:: Record extracts

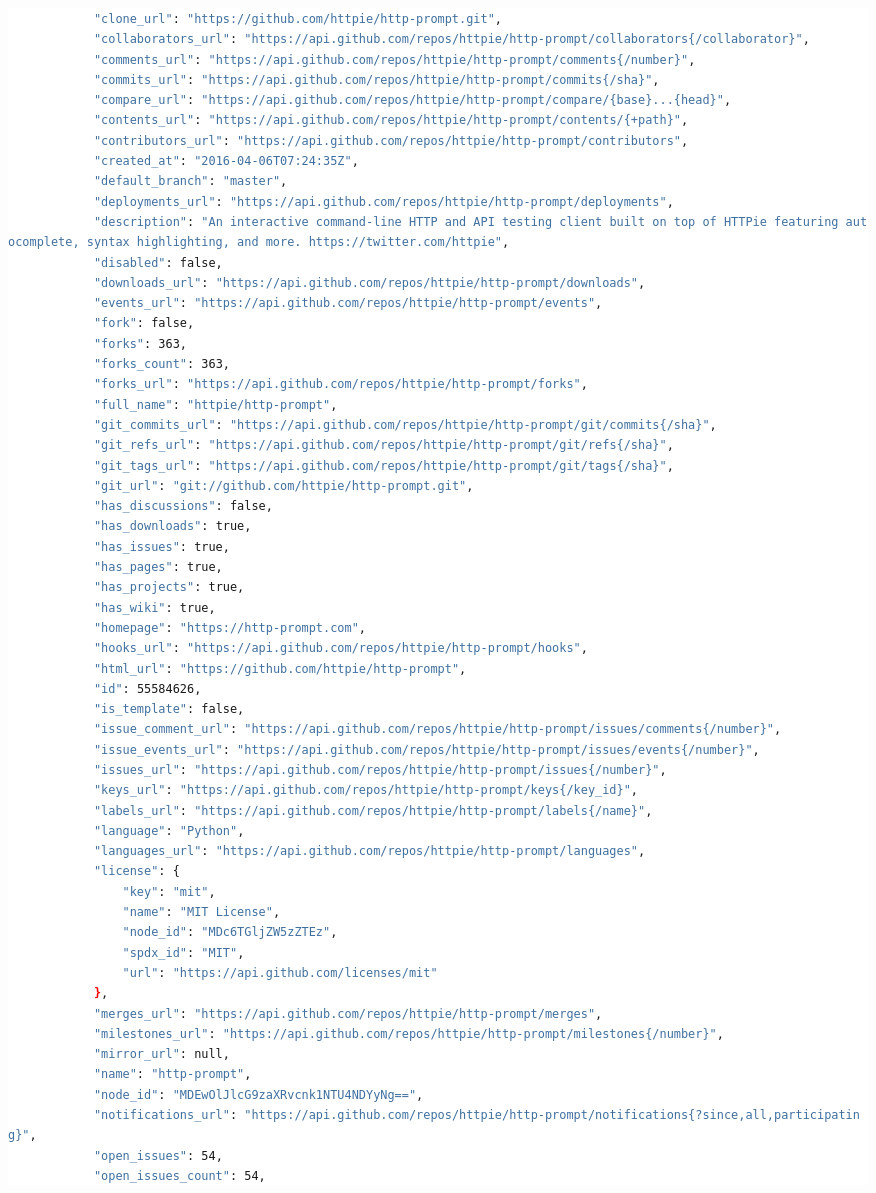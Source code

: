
 ```bash
            "clone_url": "https://github.com/httpie/http-prompt.git",
            "collaborators_url": "https://api.github.com/repos/httpie/http-prompt/collaborators{/collaborator}",
            "comments_url": "https://api.github.com/repos/httpie/http-prompt/comments{/number}",
            "commits_url": "https://api.github.com/repos/httpie/http-prompt/commits{/sha}",
            "compare_url": "https://api.github.com/repos/httpie/http-prompt/compare/{base}...{head}",
            "contents_url": "https://api.github.com/repos/httpie/http-prompt/contents/{+path}",
            "contributors_url": "https://api.github.com/repos/httpie/http-prompt/contributors",
            "created_at": "2016-04-06T07:24:35Z",
            "default_branch": "master",
            "deployments_url": "https://api.github.com/repos/httpie/http-prompt/deployments",
            "description": "An interactive command-line HTTP and API testing client built on top of HTTPie featuring autocomplete, syntax highlighting, and more. https://twitter.com/httpie",
            "disabled": false,
            "downloads_url": "https://api.github.com/repos/httpie/http-prompt/downloads",
            "events_url": "https://api.github.com/repos/httpie/http-prompt/events",
            "fork": false,
            "forks": 363,
            "forks_count": 363,
            "forks_url": "https://api.github.com/repos/httpie/http-prompt/forks",
            "full_name": "httpie/http-prompt",
            "git_commits_url": "https://api.github.com/repos/httpie/http-prompt/git/commits{/sha}",
            "git_refs_url": "https://api.github.com/repos/httpie/http-prompt/git/refs{/sha}",
            "git_tags_url": "https://api.github.com/repos/httpie/http-prompt/git/tags{/sha}",
            "git_url": "git://github.com/httpie/http-prompt.git",
            "has_discussions": false,
            "has_downloads": true,
            "has_issues": true,
            "has_pages": true,
            "has_projects": true,
            "has_wiki": true,
            "homepage": "https://http-prompt.com",
            "hooks_url": "https://api.github.com/repos/httpie/http-prompt/hooks",
            "html_url": "https://github.com/httpie/http-prompt",
            "id": 55584626,
            "is_template": false,
            "issue_comment_url": "https://api.github.com/repos/httpie/http-prompt/issues/comments{/number}",
            "issue_events_url": "https://api.github.com/repos/httpie/http-prompt/issues/events{/number}",
            "issues_url": "https://api.github.com/repos/httpie/http-prompt/issues{/number}",
            "keys_url": "https://api.github.com/repos/httpie/http-prompt/keys{/key_id}",
            "labels_url": "https://api.github.com/repos/httpie/http-prompt/labels{/name}",
            "language": "Python",
            "languages_url": "https://api.github.com/repos/httpie/http-prompt/languages",
            "license": {
                "key": "mit",
                "name": "MIT License",
                "node_id": "MDc6TGljZW5zZTEz",
                "spdx_id": "MIT",
                "url": "https://api.github.com/licenses/mit"
            },
            "merges_url": "https://api.github.com/repos/httpie/http-prompt/merges",
            "milestones_url": "https://api.github.com/repos/httpie/http-prompt/milestones{/number}",
            "mirror_url": null,
            "name": "http-prompt",
            "node_id": "MDEwOlJlcG9zaXRvcnk1NTU4NDYyNg==",
            "notifications_url": "https://api.github.com/repos/httpie/http-prompt/notifications{?since,all,participating}",
            "open_issues": 54,
            "open_issues_count": 54,
```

::::

How to complete this task: Keep only those lines of the records that hold "false", and return them.

Solution:
            "disabled": false,
            "fork": false,
            "has_discussions": false,
            "is_template": false,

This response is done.